What the task requires.
Work out the number of lines below containing the word "Update" and give nothing besides it.

(Excerpts from a dataset)
>>>>

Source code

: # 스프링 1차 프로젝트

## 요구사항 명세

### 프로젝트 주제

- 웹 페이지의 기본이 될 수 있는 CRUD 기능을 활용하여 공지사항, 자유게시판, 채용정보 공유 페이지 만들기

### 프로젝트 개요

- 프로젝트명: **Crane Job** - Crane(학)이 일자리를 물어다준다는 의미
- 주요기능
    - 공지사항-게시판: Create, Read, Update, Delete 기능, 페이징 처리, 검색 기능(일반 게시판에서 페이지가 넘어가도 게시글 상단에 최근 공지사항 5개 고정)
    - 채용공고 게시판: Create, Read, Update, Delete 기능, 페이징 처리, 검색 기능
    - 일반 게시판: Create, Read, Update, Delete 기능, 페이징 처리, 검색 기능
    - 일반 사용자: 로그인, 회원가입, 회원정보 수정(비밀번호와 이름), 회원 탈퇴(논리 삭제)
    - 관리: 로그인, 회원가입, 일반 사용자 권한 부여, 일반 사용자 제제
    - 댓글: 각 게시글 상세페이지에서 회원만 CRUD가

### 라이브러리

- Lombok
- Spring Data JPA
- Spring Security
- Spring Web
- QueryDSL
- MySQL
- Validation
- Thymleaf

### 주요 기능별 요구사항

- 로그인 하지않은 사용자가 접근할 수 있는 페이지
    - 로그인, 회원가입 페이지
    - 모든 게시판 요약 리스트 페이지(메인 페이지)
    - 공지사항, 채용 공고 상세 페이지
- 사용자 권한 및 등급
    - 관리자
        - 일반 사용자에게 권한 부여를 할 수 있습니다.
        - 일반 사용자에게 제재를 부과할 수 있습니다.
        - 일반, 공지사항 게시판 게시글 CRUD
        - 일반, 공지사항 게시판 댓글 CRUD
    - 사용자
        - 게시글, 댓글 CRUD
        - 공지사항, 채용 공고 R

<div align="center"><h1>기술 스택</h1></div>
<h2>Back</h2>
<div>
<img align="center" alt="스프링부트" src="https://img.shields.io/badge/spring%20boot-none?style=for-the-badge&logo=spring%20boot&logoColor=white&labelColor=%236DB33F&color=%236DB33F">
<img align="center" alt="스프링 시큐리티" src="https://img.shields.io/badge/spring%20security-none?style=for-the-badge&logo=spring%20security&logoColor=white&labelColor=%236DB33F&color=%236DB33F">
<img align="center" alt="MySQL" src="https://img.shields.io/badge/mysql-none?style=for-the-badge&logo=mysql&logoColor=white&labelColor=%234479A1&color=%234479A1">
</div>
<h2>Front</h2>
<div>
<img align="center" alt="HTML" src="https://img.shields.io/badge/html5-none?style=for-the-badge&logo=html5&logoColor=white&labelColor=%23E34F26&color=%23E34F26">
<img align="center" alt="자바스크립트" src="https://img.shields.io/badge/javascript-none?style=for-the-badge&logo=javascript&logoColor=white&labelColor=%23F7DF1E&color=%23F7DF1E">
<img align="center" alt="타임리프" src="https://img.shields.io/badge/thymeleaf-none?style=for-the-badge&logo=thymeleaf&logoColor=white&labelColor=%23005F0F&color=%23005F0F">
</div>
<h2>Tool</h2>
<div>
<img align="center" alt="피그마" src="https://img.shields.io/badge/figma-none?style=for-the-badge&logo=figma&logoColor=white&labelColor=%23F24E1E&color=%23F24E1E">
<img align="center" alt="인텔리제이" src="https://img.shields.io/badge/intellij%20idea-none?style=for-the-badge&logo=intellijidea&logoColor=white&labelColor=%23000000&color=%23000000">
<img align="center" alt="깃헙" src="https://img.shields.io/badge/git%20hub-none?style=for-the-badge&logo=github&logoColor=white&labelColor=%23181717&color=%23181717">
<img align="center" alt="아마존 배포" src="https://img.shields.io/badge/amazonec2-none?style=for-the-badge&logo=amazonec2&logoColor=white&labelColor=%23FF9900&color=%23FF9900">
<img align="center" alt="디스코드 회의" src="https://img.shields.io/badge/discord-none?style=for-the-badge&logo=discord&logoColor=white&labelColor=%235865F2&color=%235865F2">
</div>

<<<<

Written answer.
3